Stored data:
_ _ _ _ _ _ _
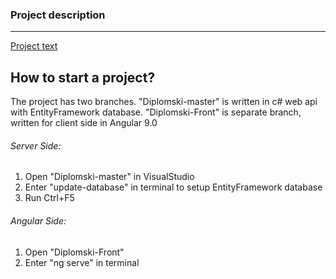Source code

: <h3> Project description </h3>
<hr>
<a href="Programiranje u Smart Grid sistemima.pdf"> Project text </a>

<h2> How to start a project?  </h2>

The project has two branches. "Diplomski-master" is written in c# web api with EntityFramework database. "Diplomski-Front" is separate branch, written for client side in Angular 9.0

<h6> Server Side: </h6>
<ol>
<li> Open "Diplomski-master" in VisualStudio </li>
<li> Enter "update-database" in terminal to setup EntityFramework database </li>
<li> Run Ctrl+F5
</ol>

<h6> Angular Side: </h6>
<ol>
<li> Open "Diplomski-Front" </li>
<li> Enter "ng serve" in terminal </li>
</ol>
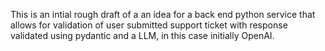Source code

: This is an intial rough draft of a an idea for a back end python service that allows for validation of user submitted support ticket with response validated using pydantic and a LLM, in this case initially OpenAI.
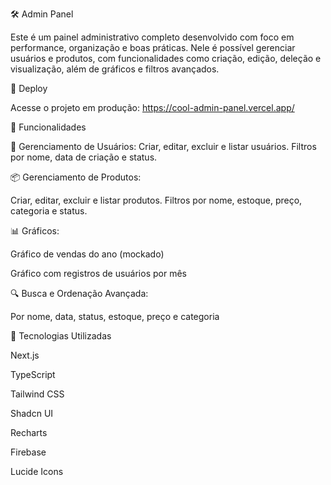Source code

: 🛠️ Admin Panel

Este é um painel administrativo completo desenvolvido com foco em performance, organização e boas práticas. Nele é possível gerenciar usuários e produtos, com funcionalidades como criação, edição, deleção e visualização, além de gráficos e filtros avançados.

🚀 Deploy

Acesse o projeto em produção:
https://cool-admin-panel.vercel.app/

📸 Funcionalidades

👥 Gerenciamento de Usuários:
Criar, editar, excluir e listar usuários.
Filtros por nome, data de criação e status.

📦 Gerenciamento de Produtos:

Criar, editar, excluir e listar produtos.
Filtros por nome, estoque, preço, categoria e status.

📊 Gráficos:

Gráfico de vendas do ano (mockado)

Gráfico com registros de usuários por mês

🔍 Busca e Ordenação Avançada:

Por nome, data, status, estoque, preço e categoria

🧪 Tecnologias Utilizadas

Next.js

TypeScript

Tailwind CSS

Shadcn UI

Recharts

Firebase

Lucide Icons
_ _ _ _ _ _ _
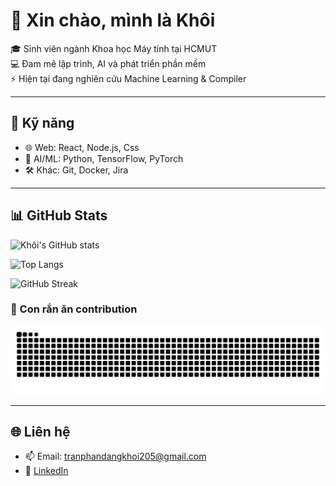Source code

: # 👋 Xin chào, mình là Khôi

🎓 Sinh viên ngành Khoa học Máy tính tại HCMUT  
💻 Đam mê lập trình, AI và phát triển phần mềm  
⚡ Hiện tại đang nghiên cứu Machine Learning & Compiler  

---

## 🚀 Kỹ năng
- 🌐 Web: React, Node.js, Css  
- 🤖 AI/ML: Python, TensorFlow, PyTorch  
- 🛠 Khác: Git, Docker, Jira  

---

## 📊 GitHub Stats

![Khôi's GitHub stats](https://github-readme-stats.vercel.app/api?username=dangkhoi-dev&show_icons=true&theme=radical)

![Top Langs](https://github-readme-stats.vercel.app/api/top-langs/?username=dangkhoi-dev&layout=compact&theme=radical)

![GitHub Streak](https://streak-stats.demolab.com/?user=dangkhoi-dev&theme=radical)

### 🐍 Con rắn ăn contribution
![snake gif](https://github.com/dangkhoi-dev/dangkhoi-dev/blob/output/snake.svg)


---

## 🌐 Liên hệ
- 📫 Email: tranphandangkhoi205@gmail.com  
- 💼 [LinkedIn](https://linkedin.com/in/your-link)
_ _ _ _ _ _ _
#### PROBLEM TO SOLVE:
If a line above contains the word "categoria", it counts; state how many lines count, and nothing more.

#### REPLY:
2